Malgré l’exode qui prédomine, on peut observer un afflux de cerveaux dans les régions de montagne périphériques de Suisse. Les nouveaux résidents venus de la plaine et des régions urbaines – les « néomontagnards » – sont en général bien formés. En plus de leurs connaissances professionnelles, ils sont souvent très disposés à s’engager socialement dans leur nouvelle région. Nombre d’entre eux donnent en outre des impulsions entrepreneuriales qui, dans les meilleurs des cas, peuvent stopper la tendance au déclin démographique.

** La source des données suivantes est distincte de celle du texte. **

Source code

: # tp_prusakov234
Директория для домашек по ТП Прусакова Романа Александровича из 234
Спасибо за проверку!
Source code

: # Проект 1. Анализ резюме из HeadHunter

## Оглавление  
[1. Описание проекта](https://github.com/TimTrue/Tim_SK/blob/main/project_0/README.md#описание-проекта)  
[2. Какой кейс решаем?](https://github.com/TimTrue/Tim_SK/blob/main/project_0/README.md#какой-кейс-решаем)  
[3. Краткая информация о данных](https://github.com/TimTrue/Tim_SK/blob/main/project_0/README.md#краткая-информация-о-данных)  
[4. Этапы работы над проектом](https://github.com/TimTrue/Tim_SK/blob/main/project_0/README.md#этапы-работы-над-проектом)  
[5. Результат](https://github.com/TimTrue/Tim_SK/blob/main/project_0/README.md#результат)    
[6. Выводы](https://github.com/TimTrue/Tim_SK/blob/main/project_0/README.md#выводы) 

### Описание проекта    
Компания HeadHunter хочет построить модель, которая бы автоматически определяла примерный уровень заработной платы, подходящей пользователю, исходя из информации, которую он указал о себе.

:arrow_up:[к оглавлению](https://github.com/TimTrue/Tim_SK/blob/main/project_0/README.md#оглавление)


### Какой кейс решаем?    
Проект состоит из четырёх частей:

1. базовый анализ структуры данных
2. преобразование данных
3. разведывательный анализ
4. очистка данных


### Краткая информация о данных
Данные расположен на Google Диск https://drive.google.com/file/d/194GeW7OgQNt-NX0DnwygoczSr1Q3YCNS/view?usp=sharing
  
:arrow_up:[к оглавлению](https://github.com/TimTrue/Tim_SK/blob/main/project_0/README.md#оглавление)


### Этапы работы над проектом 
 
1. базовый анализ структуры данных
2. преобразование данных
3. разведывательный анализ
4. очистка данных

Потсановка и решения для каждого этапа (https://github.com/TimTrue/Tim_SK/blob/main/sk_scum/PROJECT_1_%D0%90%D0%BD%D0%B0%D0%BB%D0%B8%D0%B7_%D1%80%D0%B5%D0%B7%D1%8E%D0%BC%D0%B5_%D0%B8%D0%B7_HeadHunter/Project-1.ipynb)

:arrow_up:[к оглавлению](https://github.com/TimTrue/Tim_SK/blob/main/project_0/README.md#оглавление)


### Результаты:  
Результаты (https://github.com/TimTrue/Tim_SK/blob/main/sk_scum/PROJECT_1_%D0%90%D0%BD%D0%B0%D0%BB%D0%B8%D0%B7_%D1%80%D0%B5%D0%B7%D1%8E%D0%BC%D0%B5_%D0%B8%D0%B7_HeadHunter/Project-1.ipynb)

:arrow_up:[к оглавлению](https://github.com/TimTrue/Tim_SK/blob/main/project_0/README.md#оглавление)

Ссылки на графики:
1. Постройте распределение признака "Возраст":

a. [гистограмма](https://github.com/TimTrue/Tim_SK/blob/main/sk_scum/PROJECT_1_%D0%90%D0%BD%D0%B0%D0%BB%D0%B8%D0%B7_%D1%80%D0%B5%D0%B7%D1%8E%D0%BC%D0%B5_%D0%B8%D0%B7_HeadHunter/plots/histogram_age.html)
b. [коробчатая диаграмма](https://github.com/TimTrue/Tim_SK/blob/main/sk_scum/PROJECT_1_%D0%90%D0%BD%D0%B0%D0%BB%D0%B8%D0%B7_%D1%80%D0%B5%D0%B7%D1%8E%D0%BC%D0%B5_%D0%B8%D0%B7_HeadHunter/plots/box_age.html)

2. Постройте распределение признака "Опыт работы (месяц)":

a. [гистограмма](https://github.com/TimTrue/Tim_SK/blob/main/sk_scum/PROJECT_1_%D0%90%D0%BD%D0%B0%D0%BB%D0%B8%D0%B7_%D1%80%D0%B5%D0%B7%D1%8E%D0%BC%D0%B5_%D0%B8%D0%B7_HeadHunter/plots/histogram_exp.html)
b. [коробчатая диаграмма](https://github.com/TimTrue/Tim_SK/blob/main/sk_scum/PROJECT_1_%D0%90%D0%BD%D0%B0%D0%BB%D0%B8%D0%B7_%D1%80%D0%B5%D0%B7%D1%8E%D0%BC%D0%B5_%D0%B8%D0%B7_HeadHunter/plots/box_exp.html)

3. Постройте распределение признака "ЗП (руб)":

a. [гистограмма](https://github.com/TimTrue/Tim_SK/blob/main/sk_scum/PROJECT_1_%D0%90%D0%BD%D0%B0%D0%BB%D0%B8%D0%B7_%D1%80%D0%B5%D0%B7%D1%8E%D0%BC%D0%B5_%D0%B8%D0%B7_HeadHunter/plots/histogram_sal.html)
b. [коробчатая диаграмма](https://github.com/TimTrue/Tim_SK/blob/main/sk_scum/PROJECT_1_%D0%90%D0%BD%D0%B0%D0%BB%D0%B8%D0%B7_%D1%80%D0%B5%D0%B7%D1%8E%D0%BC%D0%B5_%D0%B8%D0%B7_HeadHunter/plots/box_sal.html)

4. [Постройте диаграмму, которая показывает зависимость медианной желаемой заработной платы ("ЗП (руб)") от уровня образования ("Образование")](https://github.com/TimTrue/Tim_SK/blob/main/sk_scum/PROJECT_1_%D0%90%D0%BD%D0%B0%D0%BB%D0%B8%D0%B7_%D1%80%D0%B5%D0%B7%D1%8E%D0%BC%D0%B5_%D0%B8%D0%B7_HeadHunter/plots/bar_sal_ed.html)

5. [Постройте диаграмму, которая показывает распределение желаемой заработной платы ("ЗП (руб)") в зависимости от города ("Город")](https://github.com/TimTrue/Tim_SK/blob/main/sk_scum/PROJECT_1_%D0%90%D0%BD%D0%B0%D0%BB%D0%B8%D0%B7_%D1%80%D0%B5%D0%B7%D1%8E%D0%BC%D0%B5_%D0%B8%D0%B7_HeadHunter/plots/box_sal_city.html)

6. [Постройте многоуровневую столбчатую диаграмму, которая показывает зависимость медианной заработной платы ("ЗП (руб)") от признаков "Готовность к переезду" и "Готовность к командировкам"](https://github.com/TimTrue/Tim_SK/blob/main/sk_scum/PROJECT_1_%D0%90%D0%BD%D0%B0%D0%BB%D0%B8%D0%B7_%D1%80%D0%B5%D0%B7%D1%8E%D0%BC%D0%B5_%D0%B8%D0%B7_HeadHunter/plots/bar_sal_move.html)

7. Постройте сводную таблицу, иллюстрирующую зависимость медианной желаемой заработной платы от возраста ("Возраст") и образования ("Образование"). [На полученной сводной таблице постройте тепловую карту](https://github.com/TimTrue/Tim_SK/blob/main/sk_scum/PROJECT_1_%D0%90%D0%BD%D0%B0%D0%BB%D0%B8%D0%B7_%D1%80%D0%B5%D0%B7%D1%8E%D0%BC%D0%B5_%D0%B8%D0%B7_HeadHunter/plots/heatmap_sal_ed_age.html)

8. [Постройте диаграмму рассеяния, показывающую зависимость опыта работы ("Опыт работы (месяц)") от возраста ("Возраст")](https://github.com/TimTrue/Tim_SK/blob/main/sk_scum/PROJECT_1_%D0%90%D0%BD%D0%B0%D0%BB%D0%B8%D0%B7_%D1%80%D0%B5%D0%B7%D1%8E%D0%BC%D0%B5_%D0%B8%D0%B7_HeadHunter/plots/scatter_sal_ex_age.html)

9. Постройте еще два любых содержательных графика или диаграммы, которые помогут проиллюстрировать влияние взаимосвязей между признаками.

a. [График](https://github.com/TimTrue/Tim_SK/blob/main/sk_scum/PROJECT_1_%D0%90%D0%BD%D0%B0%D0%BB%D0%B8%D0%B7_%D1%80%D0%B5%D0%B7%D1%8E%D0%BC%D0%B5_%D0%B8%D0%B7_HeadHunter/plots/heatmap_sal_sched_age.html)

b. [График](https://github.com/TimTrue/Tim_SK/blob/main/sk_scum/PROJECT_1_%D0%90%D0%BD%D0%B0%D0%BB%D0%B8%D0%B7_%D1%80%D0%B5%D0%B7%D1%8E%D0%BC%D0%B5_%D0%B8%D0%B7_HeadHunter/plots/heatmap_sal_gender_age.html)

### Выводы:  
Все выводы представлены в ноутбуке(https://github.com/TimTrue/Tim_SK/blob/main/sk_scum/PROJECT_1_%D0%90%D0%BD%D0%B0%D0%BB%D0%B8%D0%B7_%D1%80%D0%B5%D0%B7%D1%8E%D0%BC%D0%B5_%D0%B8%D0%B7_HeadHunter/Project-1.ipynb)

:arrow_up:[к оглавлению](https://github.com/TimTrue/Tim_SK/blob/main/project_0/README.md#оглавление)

Les géographes et les responsables du développement régional qualifient de «néomontagnards» une catégorie déterminée de nouveaux habitants des régions de montagne: ceux qui s’y établissent parce qu’ils y voient les meilleures perspectives pour réaliser leurs projets professionnels et privés. Les régions de montagne suisses profitent de cette évolution depuis quelques années. Celle-ci est favorisée par la bonne accessibilité de nombreuses régions de montagne, par l’existence de résidences secondaires et depuis peu par la numérisation et l’implantation de nouvelles formes de travail. Certaines grandes entreprises y contribuent aussi en développant massivement leurs sites dans les principales vallées alpines. Des firmes comme le sous-traitant pharmaceutique Lonza, la filiale de Bosch Scintilla (tous deux en Haut-Valais), Ems-Chemie ou le fabricant de dispositifs médicaux Hamilton (aux Grisons) sont de véritables moteurs pour l’emploi sans oublier les nouvelles arrivées. Les quatre portraits ci-dessous donnent un aperçu des motivations très diverses des différents «montagnards».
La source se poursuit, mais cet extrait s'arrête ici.